[[ Supplied records, beginning ]]

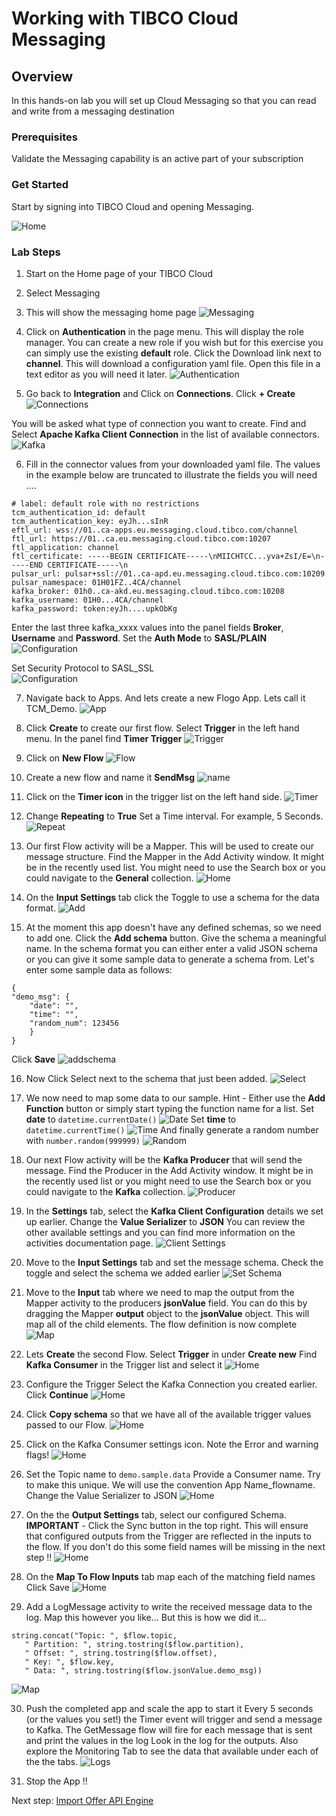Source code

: # Working with TIBCO Cloud Messaging

## Overview
In this hands-on lab you will set up Cloud Messaging so that you can read and write from a messaging destination

### Prerequisites
Validate the Messaging capability is an active part of your subscription
### Get Started

Start by signing into TIBCO Cloud and opening Messaging.

![Home](images/Msg1.png "Home")

### Lab Steps
1)	Start on the Home page of your TIBCO Cloud
2)	Select Messaging
3) This will show the messaging home page
![Messaging](images/Msg2.png "Messaging Home")

4) Click on **Authentication** in the page menu. 
This will display the role manager. You can create a new role if you wish but for this exercise you can simply use the existing **default** role. Click the Download link next to **channel**. This will download a configuration yaml file. Open this file in a text editor as you will need it later.
![Authentication](images/Msg3.png "Authentication")

5) Go back to **Integration** and Click on **Connections**. Click **+ Create** 
![Connections](images/Msg4.png "Connections")

You will be asked what type of connection you want to create. Find and Select **Apache Kafka Client Connection** in the list of available connectors.
![Kafka](images/Msg6.png "Kafka Client Connection")

6) Fill in the connector values from your downloaded yaml file. The values in the example below are truncated to illustrate the fields you will need ....
```
# label: default role with no restrictions
tcm_authentication_id: default
tcm_authentication_key: eyJh...sInR
eftl_url: wss://01..ca-apps.eu.messaging.cloud.tibco.com/channel
ftl_url: https://01..ca.eu.messaging.cloud.tibco.com:10207
ftl_application: channel
ftl_certificate: -----BEGIN CERTIFICATE-----\nMIICHTCC...yva+ZsI/E=\n-----END CERTIFICATE-----\n
pulsar_url: pulsar+ssl://01..ca-apd.eu.messaging.cloud.tibco.com:10209
pulsar_namespace: 01H01FZ..4CA/channel
kafka_broker: 01h0..ca-akd.eu.messaging.cloud.tibco.com:10208
kafka_username: 01H0...4CA/channel
kafka_password: token:eyJh....upkObKg
```
Enter the last three kafka_xxxx values into the  panel fields **Broker**, **Username** and **Password**.
Set the **Auth Mode** to **SASL/PLAIN**  
![Configuration](images/Msg7.png "Configuration")

Set Security Protocol to SASL_SSL  
![Configuration](images/Msg8.png "Configuration")

7)  Navigate back to Apps. And lets create a new Flogo App. Lets call it TCM_Demo.
![App](images/Msg9.png "New App")

8)  Click **Create** to create our first flow.
Select **Trigger** in the left hand menu. In the panel find **Timer Trigger**
![Trigger](images/Msg10.png "Select Trigger")

9)  Click on **New Flow**
![Flow](images/Msg11.png "Add new Flow")

10)  Create a new flow and name it **SendMsg**
![name](images/Msg12.png "Name it")

11)  Click on the **Timer icon** in the trigger list on the left hand side.
![Timer](images/Msg13.png "Configure Timer")

12)  Change **Repeating** to **True**
Set a Time interval. For example, 5 Seconds.
![Repeat](images/Msg14.png "Set time interval")

13) Our first Flow activity will be a Mapper. This will be used to create our message structure.
Find the Mapper in the Add Activity window. It might be in the recently used list. You might need to use the Search box or you could navigate to the **General** collection.
![Home](images/Msg15.png "Home")

14)  On the **Input Settings** tab click the Toggle to use a schema for the data format.
![Add](images/Msg16.png "Add Mapper")

15)  At the moment this app doesn't have any defined schemas, so we need to add one.
Click the **Add schema** button. 
Give the schema a meaningful name.
In the schema format you can either enter a valid JSON schema or you can give it some sample data to generate a schema from.
Let's enter some sample data as follows:
```
{
"demo_msg": {
	"date": "",
	"time":	"",
	"random_num": 123456
	}
}
```
Click **Save**
![addschema](images/Msg17.png "Create new schema")

16)  Now Click Select next to the schema that just been added.
![Select](images/Msg18.png "Select schema")

17)  We now need to map some data to our sample.
Hint - Either use the **Add Function** button or simply start typing the function name for a list.
Set **date** to `datetime.currentDate()`
![Date](images/Msg19.png "Date")
Set **time** to `datetime.currentTime()`
![Time](images/Msg20.png "Time")
And finally generate a random number with `number.random(999999)`
![Random](images/Msg21.png "Random")

18) Our next Flow activity will be the **Kafka Producer** that will send the message. 
Find the Producer in the Add Activity window. It might be in the recently used list or you might need to use the Search box or you could navigate to the **Kafka** collection.
![Producer](images/Msg22.png "Producer")

19)  In the **Settings** tab, select the **Kafka Client Configuration** details we set up earlier.
Change the **Value Serializer** to **JSON**
You can review the other available settings and you can find more information on the activities documentation page.
![Client Settings](images/Msg23.png "Client settings")

20)  Move to the **Input Settings** tab and set the message schema. Check the toggle and select the schema we added earlier
![Set Schema](images/Msg24.png "Set Schema")

21) Move to the **Input** tab where we need to map the output from the Mapper activity to the producers **jsonValue** field. You can do this by dragging the Mapper **output** object to the **jsonValue** object. This will map all of the child elements.
The flow definition is now complete
![Map](images/Msg25.png "Map")

22)  Lets **Create** the second Flow. 
Select **Trigger** in under **Create new**
Find **Kafka Consumer** in the Trigger list and select it
![Home](images/Msg26.png "Home")

23)  Configure the Trigger
Select the Kafka Connection you created earlier.  
Click **Continue**
![Home](images/Msg27.png "Home")

24)  Click **Copy schema** so that we have all of the available trigger values passed to our Flow.
![Home](images/Msg28.png "Home")

25)  Click on the Kafka Consumer settings icon. Note the Error and warning flags!
![Home](images/Msg29.png "Home")

26)  Set the Topic name to `demo.sample.data`
Provide a Consumer name. Try to make this unique. We will use the convention App Name_flowname.  
Change the Value Serializer to JSON
![Home](images/Msg30.png "Home")

27)  On the the **Output Settings** tab, select our configured Schema.
**IMPORTANT** - Click the Sync button in the top right. This will ensure that configured outputs from the Trigger are reflected in the inputs to the flow.
If you don't do this some field names will be missing in the next step !!
![Home](images/Msg31.png "Home")

28)  On the **Map To Flow Inputs** tab map each of the matching field names
Click Save
![Home](images/Msg32.png "Home")

29)  Add a LogMessage activity to write the received message data to the log.
Map this however you like... But this is how we did it...
```
string.concat("Topic: ", $flow.topic,
   " Partition: ", string.tostring($flow.partition),
   " Offset: ", string.tostring($flow.offset),
   " Key: ", $flow.key,
   " Data: ", string.tostring($flow.jsonValue.demo_msg))
```
![Map](images/Msg33.png "Map")

30) Push the completed app and scale the app to start it
Every 5 seconds (or the values you set!) the Timer event will trigger and send a message to Kafka.
The GetMessage flow will fire for each message that is sent and print the values in the log
Look in the log for the outputs.
Also explore the Monitoring Tab to see the data that available under each of the the tabs.
![Logs](images/Msg34.png "Logs")

32)  Stop the App !! 


Next step: [Import Offer API Engine](5.TCE.md)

[[ Supplied records, end ]]

■ **Task item**
Copy out all of the entries exactly as they stand, with no pictures in your copy.

■ **Answer to the exercise**
Source code

: # Working with TIBCO Cloud Messaging

## Overview
In this hands-on lab you will set up Cloud Messaging so that you can read and write from a messaging destination

### Prerequisites
Validate the Messaging capability is an active part of your subscription
### Get Started

Start by signing into TIBCO Cloud and opening Messaging.

![Home](images/Msg1.png "Home")

### Lab Steps
1)	Start on the Home page of your TIBCO Cloud
2)	Select Messaging
3) This will show the messaging home page
![Messaging](images/Msg2.png "Messaging Home")

4) Click on **Authentication** in the page menu. 
This will display the role manager. You can create a new role if you wish but for this exercise you can simply use the existing **default** role. Click the Download link next to **channel**. This will download a configuration yaml file. Open this file in a text editor as you will need it later.
![Authentication](images/Msg3.png "Authentication")

5) Go back to **Integration** and Click on **Connections**. Click **+ Create** 
![Connections](images/Msg4.png "Connections")

You will be asked what type of connection you want to create. Find and Select **Apache Kafka Client Connection** in the list of available connectors.
![Kafka](images/Msg6.png "Kafka Client Connection")

6) Fill in the connector values from your downloaded yaml file. The values in the example below are truncated to illustrate the fields you will need ....
```
# label: default role with no restrictions
tcm_authentication_id: default
tcm_authentication_key: eyJh...sInR
eftl_url: wss://01..ca-apps.eu.messaging.cloud.tibco.com/channel
ftl_url: https://01..ca.eu.messaging.cloud.tibco.com:10207
ftl_application: channel
ftl_certificate: -----BEGIN CERTIFICATE-----\nMIICHTCC...yva+ZsI/E=\n-----END CERTIFICATE-----\n
pulsar_url: pulsar+ssl://01..ca-apd.eu.messaging.cloud.tibco.com:10209
pulsar_namespace: 01H01FZ..4CA/channel
kafka_broker: 01h0..ca-akd.eu.messaging.cloud.tibco.com:10208
kafka_username: 01H0...4CA/channel
kafka_password: token:eyJh....upkObKg
```
Enter the last three kafka_xxxx values into the  panel fields **Broker**, **Username** and **Password**.
Set the **Auth Mode** to **SASL/PLAIN**  
![Configuration](images/Msg7.png "Configuration")

Set Security Protocol to SASL_SSL  
![Configuration](images/Msg8.png "Configuration")

7)  Navigate back to Apps. And lets create a new Flogo App. Lets call it TCM_Demo.
![App](images/Msg9.png "New App")

8)  Click **Create** to create our first flow.
Select **Trigger** in the left hand menu. In the panel find **Timer Trigger**
![Trigger](images/Msg10.png "Select Trigger")

9)  Click on **New Flow**
![Flow](images/Msg11.png "Add new Flow")

10)  Create a new flow and name it **SendMsg**
![name](images/Msg12.png "Name it")

11)  Click on the **Timer icon** in the trigger list on the left hand side.
![Timer](images/Msg13.png "Configure Timer")

12)  Change **Repeating** to **True**
Set a Time interval. For example, 5 Seconds.
![Repeat](images/Msg14.png "Set time interval")

13) Our first Flow activity will be a Mapper. This will be used to create our message structure.
Find the Mapper in the Add Activity window. It might be in the recently used list. You might need to use the Search box or you could navigate to the **General** collection.
![Home](images/Msg15.png "Home")

14)  On the **Input Settings** tab click the Toggle to use a schema for the data format.
![Add](images/Msg16.png "Add Mapper")

15)  At the moment this app doesn't have any defined schemas, so we need to add one.
Click the **Add schema** button. 
Give the schema a meaningful name.
In the schema format you can either enter a valid JSON schema or you can give it some sample data to generate a schema from.
Let's enter some sample data as follows:
```
{
"demo_msg": {
	"date": "",
	"time":	"",
	"random_num": 123456
	}
}
```
Click **Save**
![addschema](images/Msg17.png "Create new schema")

16)  Now Click Select next to the schema that just been added.
![Select](images/Msg18.png "Select schema")

17)  We now need to map some data to our sample.
Hint - Either use the **Add Function** button or simply start typing the function name for a list.
Set **date** to `datetime.currentDate()`
![Date](images/Msg19.png "Date")
Set **time** to `datetime.currentTime()`
![Time](images/Msg20.png "Time")
And finally generate a random number with `number.random(999999)`
![Random](images/Msg21.png "Random")

18) Our next Flow activity will be the **Kafka Producer** that will send the message. 
Find the Producer in the Add Activity window. It might be in the recently used list or you might need to use the Search box or you could navigate to the **Kafka** collection.
![Producer](images/Msg22.png "Producer")

19)  In the **Settings** tab, select the **Kafka Client Configuration** details we set up earlier.
Change the **Value Serializer** to **JSON**
You can review the other available settings and you can find more information on the activities documentation page.
![Client Settings](images/Msg23.png "Client settings")

20)  Move to the **Input Settings** tab and set the message schema. Check the toggle and select the schema we added earlier
![Set Schema](images/Msg24.png "Set Schema")

21) Move to the **Input** tab where we need to map the output from the Mapper activity to the producers **jsonValue** field. You can do this by dragging the Mapper **output** object to the **jsonValue** object. This will map all of the child elements.
The flow definition is now complete
![Map](images/Msg25.png "Map")

22)  Lets **Create** the second Flow. 
Select **Trigger** in under **Create new**
Find **Kafka Consumer** in the Trigger list and select it
![Home](images/Msg26.png "Home")

23)  Configure the Trigger
Select the Kafka Connection you created earlier.  
Click **Continue**
![Home](images/Msg27.png "Home")

24)  Click **Copy schema** so that we have all of the available trigger values passed to our Flow.
![Home](images/Msg28.png "Home")

25)  Click on the Kafka Consumer settings icon. Note the Error and warning flags!
![Home](images/Msg29.png "Home")

26)  Set the Topic name to `demo.sample.data`
Provide a Consumer name. Try to make this unique. We will use the convention App Name_flowname.  
Change the Value Serializer to JSON
![Home](images/Msg30.png "Home")

27)  On the the **Output Settings** tab, select our configured Schema.
**IMPORTANT** - Click the Sync button in the top right. This will ensure that configured outputs from the Trigger are reflected in the inputs to the flow.
If you don't do this some field names will be missing in the next step !!
![Home](images/Msg31.png "Home")

28)  On the **Map To Flow Inputs** tab map each of the matching field names
Click Save
![Home](images/Msg32.png "Home")

29)  Add a LogMessage activity to write the received message data to the log.
Map this however you like... But this is how we did it...
```
string.concat("Topic: ", $flow.topic,
   " Partition: ", string.tostring($flow.partition),
   " Offset: ", string.tostring($flow.offset),
   " Key: ", $flow.key,
   " Data: ", string.tostring($flow.jsonValue.demo_msg))
```
![Map](images/Msg33.png "Map")

30) Push the completed app and scale the app to start it
Every 5 seconds (or the values you set!) the Timer event will trigger and send a message to Kafka.
The GetMessage flow will fire for each message that is sent and print the values in the log
Look in the log for the outputs.
Also explore the Monitoring Tab to see the data that available under each of the the tabs.
![Logs](images/Msg34.png "Logs")

32)  Stop the App !! 


Next step: [Import Offer API Engine](5.TCE.md)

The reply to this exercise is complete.